### Description of the task:
Would you write out all the records again, exactly?

### Saved entries:
┏━━

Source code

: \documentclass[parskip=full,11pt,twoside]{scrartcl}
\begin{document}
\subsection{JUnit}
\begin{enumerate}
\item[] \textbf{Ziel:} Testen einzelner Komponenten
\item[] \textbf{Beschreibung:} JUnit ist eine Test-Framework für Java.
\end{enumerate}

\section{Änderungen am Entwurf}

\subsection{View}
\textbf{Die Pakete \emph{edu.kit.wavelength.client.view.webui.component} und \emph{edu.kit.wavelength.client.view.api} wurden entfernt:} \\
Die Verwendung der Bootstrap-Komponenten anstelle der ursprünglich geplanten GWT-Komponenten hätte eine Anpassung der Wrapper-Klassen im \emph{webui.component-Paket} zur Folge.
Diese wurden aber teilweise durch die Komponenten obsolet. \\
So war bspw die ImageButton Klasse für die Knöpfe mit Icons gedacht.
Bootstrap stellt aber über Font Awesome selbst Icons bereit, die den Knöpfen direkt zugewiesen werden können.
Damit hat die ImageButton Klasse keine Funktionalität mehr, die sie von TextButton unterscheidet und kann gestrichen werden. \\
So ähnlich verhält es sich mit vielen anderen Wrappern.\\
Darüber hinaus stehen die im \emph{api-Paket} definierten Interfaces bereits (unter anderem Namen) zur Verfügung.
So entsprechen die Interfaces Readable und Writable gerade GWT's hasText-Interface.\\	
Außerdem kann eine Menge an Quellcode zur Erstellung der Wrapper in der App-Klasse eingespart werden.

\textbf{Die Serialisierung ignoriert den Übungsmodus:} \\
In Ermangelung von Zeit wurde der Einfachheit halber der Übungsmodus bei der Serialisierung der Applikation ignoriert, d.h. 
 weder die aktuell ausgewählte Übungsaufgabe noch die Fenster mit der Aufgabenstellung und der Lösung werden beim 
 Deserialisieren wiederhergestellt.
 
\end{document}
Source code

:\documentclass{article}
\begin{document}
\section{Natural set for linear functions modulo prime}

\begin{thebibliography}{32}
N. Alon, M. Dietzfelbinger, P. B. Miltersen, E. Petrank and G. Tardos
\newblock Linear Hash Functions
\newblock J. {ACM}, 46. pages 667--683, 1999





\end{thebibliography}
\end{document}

┗━━

### Answer to this task:
Source code

: \documentclass[parskip=full,11pt,twoside]{scrartcl}
\begin{document}
\subsection{JUnit}
\begin{enumerate}
\item[] \textbf{Ziel:} Testen einzelner Komponenten
\item[] \textbf{Beschreibung:} JUnit ist eine Test-Framework für Java.
\end{enumerate}

\section{Änderungen am Entwurf}

\subsection{View}
\textbf{Die Pakete \emph{edu.kit.wavelength.client.view.webui.component} und \emph{edu.kit.wavelength.client.view.api} wurden entfernt:} \\
Die Verwendung der Bootstrap-Komponenten anstelle der ursprünglich geplanten GWT-Komponenten hätte eine Anpassung der Wrapper-Klassen im \emph{webui.component-Paket} zur Folge.
Diese wurden aber teilweise durch die Komponenten obsolet. \\
So war bspw die ImageButton Klasse für die Knöpfe mit Icons gedacht.
Bootstrap stellt aber über Font Awesome selbst Icons bereit, die den Knöpfen direkt zugewiesen werden können.
Damit hat die ImageButton Klasse keine Funktionalität mehr, die sie von TextButton unterscheidet und kann gestrichen werden. \\
So ähnlich verhält es sich mit vielen anderen Wrappern.\\
Darüber hinaus stehen die im \emph{api-Paket} definierten Interfaces bereits (unter anderem Namen) zur Verfügung.
So entsprechen die Interfaces Readable und Writable gerade GWT's hasText-Interface.\\	
Außerdem kann eine Menge an Quellcode zur Erstellung der Wrapper in der App-Klasse eingespart werden.

\textbf{Die Serialisierung ignoriert den Übungsmodus:} \\
In Ermangelung von Zeit wurde der Einfachheit halber der Übungsmodus bei der Serialisierung der Applikation ignoriert, d.h. 
 weder die aktuell ausgewählte Übungsaufgabe noch die Fenster mit der Aufgabenstellung und der Lösung werden beim 
 Deserialisieren wiederhergestellt.
 
\end{document}
Source code

:\documentclass{article}
\begin{document}
\section{Natural set for linear functions modulo prime}

\begin{thebibliography}{32}
N. Alon, M. Dietzfelbinger, P. B. Miltersen, E. Petrank and G. Tardos
\newblock Linear Hash Functions
\newblock J. {ACM}, 46. pages 667--683, 1999





\end{thebibliography}
\end{document}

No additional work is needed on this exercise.